The task
Each record must be retyped in full. No character may differ.

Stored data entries
==============================

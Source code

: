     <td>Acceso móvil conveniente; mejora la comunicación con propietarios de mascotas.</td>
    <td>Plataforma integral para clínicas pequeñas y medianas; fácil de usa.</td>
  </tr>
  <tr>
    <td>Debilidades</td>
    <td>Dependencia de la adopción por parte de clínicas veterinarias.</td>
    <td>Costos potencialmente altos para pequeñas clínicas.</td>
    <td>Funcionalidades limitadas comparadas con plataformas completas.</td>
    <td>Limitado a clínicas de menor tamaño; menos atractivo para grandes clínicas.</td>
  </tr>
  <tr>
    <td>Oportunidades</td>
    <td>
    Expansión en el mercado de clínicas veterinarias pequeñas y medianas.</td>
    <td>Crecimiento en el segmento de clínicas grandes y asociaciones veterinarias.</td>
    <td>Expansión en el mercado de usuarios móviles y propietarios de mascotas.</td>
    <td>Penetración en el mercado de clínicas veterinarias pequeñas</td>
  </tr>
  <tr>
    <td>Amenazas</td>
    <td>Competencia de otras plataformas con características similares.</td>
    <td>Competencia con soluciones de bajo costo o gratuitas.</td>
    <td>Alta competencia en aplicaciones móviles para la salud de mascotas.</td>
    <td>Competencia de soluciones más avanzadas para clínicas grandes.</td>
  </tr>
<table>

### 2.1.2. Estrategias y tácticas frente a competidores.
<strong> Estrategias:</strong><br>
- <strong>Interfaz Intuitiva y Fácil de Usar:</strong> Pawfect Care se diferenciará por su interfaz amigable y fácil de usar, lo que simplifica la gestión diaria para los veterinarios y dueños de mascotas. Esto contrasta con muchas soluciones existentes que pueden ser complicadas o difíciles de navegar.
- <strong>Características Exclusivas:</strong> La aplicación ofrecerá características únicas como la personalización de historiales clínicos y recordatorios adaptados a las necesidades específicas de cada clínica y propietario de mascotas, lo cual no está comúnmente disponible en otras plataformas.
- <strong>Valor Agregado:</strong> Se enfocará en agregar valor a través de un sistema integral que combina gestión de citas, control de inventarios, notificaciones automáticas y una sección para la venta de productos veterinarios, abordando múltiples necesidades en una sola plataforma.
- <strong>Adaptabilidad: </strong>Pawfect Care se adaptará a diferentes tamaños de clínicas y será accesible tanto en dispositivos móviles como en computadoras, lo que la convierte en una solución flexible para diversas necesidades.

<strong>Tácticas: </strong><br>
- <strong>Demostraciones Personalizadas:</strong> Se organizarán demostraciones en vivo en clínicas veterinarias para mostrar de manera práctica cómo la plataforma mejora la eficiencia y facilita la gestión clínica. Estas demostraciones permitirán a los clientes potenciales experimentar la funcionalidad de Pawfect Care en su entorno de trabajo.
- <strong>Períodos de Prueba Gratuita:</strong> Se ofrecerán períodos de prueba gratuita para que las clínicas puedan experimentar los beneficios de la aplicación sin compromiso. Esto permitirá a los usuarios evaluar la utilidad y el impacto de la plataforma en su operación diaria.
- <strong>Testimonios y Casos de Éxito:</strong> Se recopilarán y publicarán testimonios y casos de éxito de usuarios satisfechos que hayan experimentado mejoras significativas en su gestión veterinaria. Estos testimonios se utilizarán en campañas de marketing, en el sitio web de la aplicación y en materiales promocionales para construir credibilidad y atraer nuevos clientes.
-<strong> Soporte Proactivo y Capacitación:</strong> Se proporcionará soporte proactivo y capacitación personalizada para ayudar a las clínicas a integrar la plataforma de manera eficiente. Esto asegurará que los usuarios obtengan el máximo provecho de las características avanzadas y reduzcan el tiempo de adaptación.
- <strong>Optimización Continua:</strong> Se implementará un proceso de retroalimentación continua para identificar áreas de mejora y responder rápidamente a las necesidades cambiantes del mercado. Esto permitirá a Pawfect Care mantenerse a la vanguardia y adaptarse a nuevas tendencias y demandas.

==============================

Output for this task
Source code

:     <td>Acceso móvil conveniente; mejora la comunicación con propietarios de mascotas.</td>
    <td>Plataforma integral para clínicas pequeñas y medianas; fácil de usa.</td>
  </tr>
  <tr>
    <td>Debilidades</td>
    <td>Dependencia de la adopción por parte de clínicas veterinarias.</td>
    <td>Costos potencialmente altos para pequeñas clínicas.</td>
    <td>Funcionalidades limitadas comparadas con plataformas completas.</td>
    <td>Limitado a clínicas de menor tamaño; menos atractivo para grandes clínicas.</td>
  </tr>
  <tr>
    <td>Oportunidades</td>
    <td>
    Expansión en el mercado de clínicas veterinarias pequeñas y medianas.</td>
    <td>Crecimiento en el segmento de clínicas grandes y asociaciones veterinarias.</td>
    <td>Expansión en el mercado de usuarios móviles y propietarios de mascotas.</td>
    <td>Penetración en el mercado de clínicas veterinarias pequeñas</td>
  </tr>
  <tr>
    <td>Amenazas</td>
    <td>Competencia de otras plataformas con características similares.</td>
    <td>Competencia con soluciones de bajo costo o gratuitas.</td>
    <td>Alta competencia en aplicaciones móviles para la salud de mascotas.</td>
    <td>Competencia de soluciones más avanzadas para clínicas grandes.</td>
  </tr>
<table>

### 2.1.2. Estrategias y tácticas frente a competidores.
<strong> Estrategias:</strong><br>
- <strong>Interfaz Intuitiva y Fácil de Usar:</strong> Pawfect Care se diferenciará por su interfaz amigable y fácil de usar, lo que simplifica la gestión diaria para los veterinarios y dueños de mascotas. Esto contrasta con muchas soluciones existentes que pueden ser complicadas o difíciles de navegar.
- <strong>Características Exclusivas:</strong> La aplicación ofrecerá características únicas como la personalización de historiales clínicos y recordatorios adaptados a las necesidades específicas de cada clínica y propietario de mascotas, lo cual no está comúnmente disponible en otras plataformas.
- <strong>Valor Agregado:</strong> Se enfocará en agregar valor a través de un sistema integral que combina gestión de citas, control de inventarios, notificaciones automáticas y una sección para la venta de productos veterinarios, abordando múltiples necesidades en una sola plataforma.
- <strong>Adaptabilidad: </strong>Pawfect Care se adaptará a diferentes tamaños de clínicas y será accesible tanto en dispositivos móviles como en computadoras, lo que la convierte en una solución flexible para diversas necesidades.

<strong>Tácticas: </strong><br>
- <strong>Demostraciones Personalizadas:</strong> Se organizarán demostraciones en vivo en clínicas veterinarias para mostrar de manera práctica cómo la plataforma mejora la eficiencia y facilita la gestión clínica. Estas demostraciones permitirán a los clientes potenciales experimentar la funcionalidad de Pawfect Care en su entorno de trabajo.
- <strong>Períodos de Prueba Gratuita:</strong> Se ofrecerán períodos de prueba gratuita para que las clínicas puedan experimentar los beneficios de la aplicación sin compromiso. Esto permitirá a los usuarios evaluar la utilidad y el impacto de la plataforma en su operación diaria.
- <strong>Testimonios y Casos de Éxito:</strong> Se recopilarán y publicarán testimonios y casos de éxito de usuarios satisfechos que hayan experimentado mejoras significativas en su gestión veterinaria. Estos testimonios se utilizarán en campañas de marketing, en el sitio web de la aplicación y en materiales promocionales para construir credibilidad y atraer nuevos clientes.
-<strong> Soporte Proactivo y Capacitación:</strong> Se proporcionará soporte proactivo y capacitación personalizada para ayudar a las clínicas a integrar la plataforma de manera eficiente. Esto asegurará que los usuarios obtengan el máximo provecho de las características avanzadas y reduzcan el tiempo de adaptación.
- <strong>Optimización Continua:</strong> Se implementará un proceso de retroalimentación continua para identificar áreas de mejora y responder rápidamente a las necesidades cambiantes del mercado. Esto permitirá a Pawfect Care mantenerse a la vanguardia y adaptarse a nuevas tendencias y demandas.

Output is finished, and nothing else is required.